Letizia, princesa olímpica

Me lo ha dicho la ‘Bruja Avería’ mirando fijamente su bola de cristal: la presencia de la Princesa Letizia en Buenos Aires dará buena suerte a España en la votación definitiva del sábado para decidir la sede olímpica del año 2020 que se disputan Madrid, Tokio y Estambul. ¿Será verdad?Para ello la Princesa se ha trasladado a Buenos Aires queridos, acompañando al Príncipe Felipe, abanderado de Barcelona y de la candidatura española que ya está al completo y lista para la presentación final frente a una incierta votación que, por secreta, nadie puede adivinar. Recuérdese el grito del conde de Romanones, ¡joder, que tropa!, cuando comprobó que ninguno de los que le habían prometido el voto lo cumplió.

Los japoneses exhiben un espectacular poderío económico y de organización, los turcos el esplendor oriental y España presenta su pasión olímpica a favor de Madrid, la capital del Reino, ciudad de los gatos y del chotis desde donde millones de españoles miran al cielo de la Puerta de Alcalá pidiendo el pretendido maná de los Juegos. Una buena gran noticia, un espaldarazo de esperanza y de orgullo para un país que bien merece un premio por su resistencia y pundonor frente a la dolorosa crisis económica del paro y de la recesión.

De manera que si París bien vale una misa, Madrid vale los cinco aros olímpicos a través de los cuales el arquero de Barcelona 92 hará pasar su flecha iluminada hacia el pebetero de la gloria y de la ilusión.
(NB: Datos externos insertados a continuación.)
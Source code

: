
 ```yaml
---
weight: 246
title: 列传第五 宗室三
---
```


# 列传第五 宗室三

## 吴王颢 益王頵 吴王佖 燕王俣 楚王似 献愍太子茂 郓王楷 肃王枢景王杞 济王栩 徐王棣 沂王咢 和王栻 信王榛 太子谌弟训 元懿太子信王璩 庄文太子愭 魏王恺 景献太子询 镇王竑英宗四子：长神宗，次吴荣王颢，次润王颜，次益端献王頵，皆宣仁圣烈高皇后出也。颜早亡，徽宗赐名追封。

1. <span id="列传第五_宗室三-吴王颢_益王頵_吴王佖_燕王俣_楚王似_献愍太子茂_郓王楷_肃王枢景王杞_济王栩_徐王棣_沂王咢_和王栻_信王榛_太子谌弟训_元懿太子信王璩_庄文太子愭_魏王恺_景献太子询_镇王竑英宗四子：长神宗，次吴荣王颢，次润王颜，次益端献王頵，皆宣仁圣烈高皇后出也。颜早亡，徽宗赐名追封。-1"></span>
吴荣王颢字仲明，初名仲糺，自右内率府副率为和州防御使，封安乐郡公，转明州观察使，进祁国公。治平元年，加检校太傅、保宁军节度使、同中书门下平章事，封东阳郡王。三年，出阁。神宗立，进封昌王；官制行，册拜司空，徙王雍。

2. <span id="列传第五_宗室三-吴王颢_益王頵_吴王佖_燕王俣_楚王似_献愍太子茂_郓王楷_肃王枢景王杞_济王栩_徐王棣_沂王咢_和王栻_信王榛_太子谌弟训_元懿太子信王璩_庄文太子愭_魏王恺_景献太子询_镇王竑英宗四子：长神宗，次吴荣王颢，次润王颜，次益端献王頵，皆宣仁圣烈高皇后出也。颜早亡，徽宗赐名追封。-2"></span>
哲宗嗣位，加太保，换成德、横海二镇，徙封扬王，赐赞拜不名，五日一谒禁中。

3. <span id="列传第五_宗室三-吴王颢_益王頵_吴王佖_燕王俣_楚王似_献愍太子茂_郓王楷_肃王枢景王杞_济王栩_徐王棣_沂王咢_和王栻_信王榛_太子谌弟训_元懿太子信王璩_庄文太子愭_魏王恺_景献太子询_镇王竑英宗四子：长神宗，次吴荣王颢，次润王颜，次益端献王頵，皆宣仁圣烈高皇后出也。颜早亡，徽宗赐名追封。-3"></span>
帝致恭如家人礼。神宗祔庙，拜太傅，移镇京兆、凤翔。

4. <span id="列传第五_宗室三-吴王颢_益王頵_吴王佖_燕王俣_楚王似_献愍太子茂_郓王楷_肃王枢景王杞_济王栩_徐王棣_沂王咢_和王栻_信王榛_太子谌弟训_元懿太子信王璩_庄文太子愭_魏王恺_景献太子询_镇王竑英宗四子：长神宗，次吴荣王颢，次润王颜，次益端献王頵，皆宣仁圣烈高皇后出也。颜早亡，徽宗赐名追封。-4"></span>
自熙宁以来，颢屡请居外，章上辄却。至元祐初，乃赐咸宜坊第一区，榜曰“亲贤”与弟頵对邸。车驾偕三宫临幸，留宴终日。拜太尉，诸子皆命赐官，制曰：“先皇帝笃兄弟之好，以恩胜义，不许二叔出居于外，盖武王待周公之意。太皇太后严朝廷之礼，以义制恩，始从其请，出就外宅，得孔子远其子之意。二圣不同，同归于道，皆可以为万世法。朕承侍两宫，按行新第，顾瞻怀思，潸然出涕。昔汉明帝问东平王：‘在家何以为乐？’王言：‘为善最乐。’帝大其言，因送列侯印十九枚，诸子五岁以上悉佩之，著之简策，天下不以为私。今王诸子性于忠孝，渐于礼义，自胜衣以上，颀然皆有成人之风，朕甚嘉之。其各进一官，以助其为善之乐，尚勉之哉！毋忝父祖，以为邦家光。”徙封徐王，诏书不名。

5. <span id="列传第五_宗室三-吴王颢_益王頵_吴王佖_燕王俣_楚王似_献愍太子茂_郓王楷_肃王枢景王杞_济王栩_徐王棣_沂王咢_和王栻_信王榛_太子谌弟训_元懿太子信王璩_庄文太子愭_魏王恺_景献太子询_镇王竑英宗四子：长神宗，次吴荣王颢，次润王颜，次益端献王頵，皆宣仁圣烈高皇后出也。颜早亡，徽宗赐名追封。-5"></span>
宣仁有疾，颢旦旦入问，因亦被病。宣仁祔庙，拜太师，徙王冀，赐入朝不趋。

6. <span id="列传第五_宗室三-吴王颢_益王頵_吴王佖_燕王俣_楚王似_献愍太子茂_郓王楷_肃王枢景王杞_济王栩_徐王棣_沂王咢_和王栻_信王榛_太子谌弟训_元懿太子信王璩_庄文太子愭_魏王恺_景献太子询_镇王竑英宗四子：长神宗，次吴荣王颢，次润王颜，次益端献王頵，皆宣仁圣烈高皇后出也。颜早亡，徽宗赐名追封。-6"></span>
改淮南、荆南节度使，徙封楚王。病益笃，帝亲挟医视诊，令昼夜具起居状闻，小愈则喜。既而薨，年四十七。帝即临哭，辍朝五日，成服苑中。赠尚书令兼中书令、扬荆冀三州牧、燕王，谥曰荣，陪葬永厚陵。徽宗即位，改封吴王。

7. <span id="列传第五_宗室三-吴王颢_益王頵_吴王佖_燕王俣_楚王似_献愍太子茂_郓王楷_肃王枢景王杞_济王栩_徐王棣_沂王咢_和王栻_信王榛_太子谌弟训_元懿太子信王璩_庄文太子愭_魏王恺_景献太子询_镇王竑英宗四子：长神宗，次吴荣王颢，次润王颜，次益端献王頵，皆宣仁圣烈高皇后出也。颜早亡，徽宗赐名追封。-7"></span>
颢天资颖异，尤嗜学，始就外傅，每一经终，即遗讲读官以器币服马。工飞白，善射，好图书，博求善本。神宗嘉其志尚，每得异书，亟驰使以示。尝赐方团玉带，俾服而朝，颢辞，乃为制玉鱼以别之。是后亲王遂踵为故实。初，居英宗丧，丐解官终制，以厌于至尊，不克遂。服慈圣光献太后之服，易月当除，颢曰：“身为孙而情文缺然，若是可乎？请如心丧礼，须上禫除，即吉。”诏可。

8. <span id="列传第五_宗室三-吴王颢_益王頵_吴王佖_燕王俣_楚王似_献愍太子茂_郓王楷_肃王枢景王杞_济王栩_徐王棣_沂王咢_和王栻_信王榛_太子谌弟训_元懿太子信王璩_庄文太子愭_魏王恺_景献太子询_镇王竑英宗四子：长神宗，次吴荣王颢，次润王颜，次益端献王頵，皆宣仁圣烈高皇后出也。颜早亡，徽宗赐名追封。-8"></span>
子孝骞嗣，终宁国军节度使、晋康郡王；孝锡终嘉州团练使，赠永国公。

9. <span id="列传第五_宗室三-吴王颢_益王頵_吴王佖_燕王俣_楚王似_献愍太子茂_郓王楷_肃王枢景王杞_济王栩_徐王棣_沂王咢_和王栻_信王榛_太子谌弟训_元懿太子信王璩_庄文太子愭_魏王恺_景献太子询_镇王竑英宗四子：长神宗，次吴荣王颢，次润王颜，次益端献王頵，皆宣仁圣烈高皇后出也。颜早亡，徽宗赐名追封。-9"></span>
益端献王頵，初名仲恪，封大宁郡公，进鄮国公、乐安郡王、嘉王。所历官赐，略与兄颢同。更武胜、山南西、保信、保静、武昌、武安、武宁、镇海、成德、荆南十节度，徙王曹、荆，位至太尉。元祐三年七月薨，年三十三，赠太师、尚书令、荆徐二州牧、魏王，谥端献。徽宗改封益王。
Por ello la Princesa Letizia reapareció en Buenos Aires después de un prolongado silencio y de su desaparición de Palma de Mallorca hacia nadie sabe dónde, lo que había provocado toda clase de noticias y de rumores sobre su salud y la estabilidad del matrimonio de los Príncipes de Asturias, la que llegó a poner en duda el diario monárquico ABC.

Junto al Príncipe, que es alto y delgado como un ciprés, estará Pau Gasol que es alto y fuerte como una araucaria. Y junto a ellos dos la alcaldesa Ana Botella que ha puesto mucha ilusión y mucho trabajo en esta cita crucial, donde por dos veces se estrelló el ministro Alberto Ruiz Gallardón.

Vamos a ver que nos depara Buenos Aires porque no queremos ni imaginar una enorme y tercera decepción, un enésimo castigo del cielo tras las plagas del paro, la crisis y de la corrupción que tanto daño han hecho a nuestro país. Madrid, sin duda, está preparada más que ninguna otra ciudad para recibir la Olimpiada del 2020. Lleva ya muchos años en ese empeño y esa ilusión, pero nadie sabe si el trabajo bien hecho -quizás el marketing no fue el ideal- será suficiente para convencer a los delegados olímpicos que van a votar. O si, por el contrario, son otro tipo de intrigas y de pactos políticos e intereses económicos los que están detrás del voto de los delegados o de una parte de ellos, como ya ocurrió en otras ocasiones.

En todo caso, y además de la impresión que causarán Madrid, Tokio y Estambul en la presentación de sus candidaturas, pronto se levantará el velo olímpico y llegará la decisiva hora de la verdad. La Princesa Letizia lo sabe y por ello viajó a Buenos Aires convencida de que puede ayudar. El Príncipe Felipe había sido en Barcelona 92 un talismán. Ahora le toca a la Princesa el provocar el encantamiento de Buenos Aires que haga retumbar el nombre de Madrid en el momento cumbre de la votación final.